2025年、K-POPのガールズグループ勢力図が、再び静かに、しかし劇的に塗り替えられようとしている。
記憶に新しい2023年、世界的なムーブメントを巻き起こしたNewJeans(ニュージーンズ)。彼女たちが提示したスタイルは「ナチュラル」「静か」「リアル」。K-POPの常識だった”足し算の美学”を根底から覆し、派手さよりも透明感で勝負する“静かな革命”は、瞬く間に世界を魅了した。

画像: ADOR Co.,Ltd.
しかし、シーンの頂点に立ったはずの革命児たちが、外部の喧騒によってその活動のペースを緩めている間に、事態は大きく動いた。彼女たちが耕した豊かな土壌から、その空気を見事に受け継いだ次世代グループが、まるで待っていたかのように次々と芽吹いているのだ。
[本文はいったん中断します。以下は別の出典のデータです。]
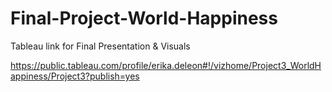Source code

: # Final-Project-World-Happiness

Tableau link for Final Presentation & Visuals 
  
  https://public.tableau.com/profile/erika.deleon#!/vizhome/Project3_WorldHappiness/Project3?publish=yes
その中心にいるのが、UNIS(ユニス)、ヒッジス(HITGS)、そしてH2H(Hearts2Hearts)だ。
彼女たちは、まるでNewJeansが灯した革命の炎を聖火リレーのバトンのように引き継ぎ、それぞれの解釈で進化させようとしている。今、K-POPは「静けさ」と「リアル」を最も鋭い武器とする、新しい時代へと確かに突入している。一体、何が起きているのだろうか。
原点にして革命:NewJeansがK-POPに刻んだ「静けさ」という衝撃
NewJeansが登場したとき、K-POPファンはおろか、音楽シーン全体が衝撃を受けた。
これまでガールズグループの成功法則とされてきた、激しいシンクロダンスや煌びやかなハイブランド衣装ではない。彼女たちは、素顔に近い表情と、まるで練習風景を切り取ったかのような自然体のパフォーマンスで勝負したのだ。
スニーカーで軽やかに踊り、ふとカメラを見つめて、屈託なく笑ったり、少し照れたり、時には涙ぐんだりする。その一つ一つが過剰に演出されたものではなく、驚くほどリアルで、観る者の心を直接揺さぶった。ファンが感じたのは「普通の、でも最高にクールな女の子がそのままスターになった」という、かつてない感覚だった。
その新鮮さが、作り込まれた完璧なK-POPの世界観に、知らず知らずのうちに飽きていた世界中のファンの心を鷲掴みにしたのだ。
音楽もまた、革命的だった。「Hype Boy」や「Ditto」に代表される楽曲はどこまでもミニマルで、心地よい余白がある。どの曲も囁くように静かに始まり、感情が爆発するような派手なサビやダンスブレイクを迎えることなく、ふっと終わる。でも、聴き終わったあとに、なぜか心に深く、長く残る。
NewJeansが生み出したのは、鼓膜を揺らすK-POPの“音圧”ではなく、心に染み渡る“余韻”だった。この「静かで透明な革命」が、後に続く第5世代の新たなスタンダードを、そして彼女たちの不在の間に、その空気を吸って育った新しい才能たちが躍動する土壌を作ったのだ。
UNIS(ユニス):静けさを受け継ぐ「多文化的なリアル」
UNISは、人気サバイバル番組『Universe Ticket』から誕生した精鋭8人組。韓国、日本、フィリピン出身のメンバーが集う、国際色豊かなバックグラウンドを持つ。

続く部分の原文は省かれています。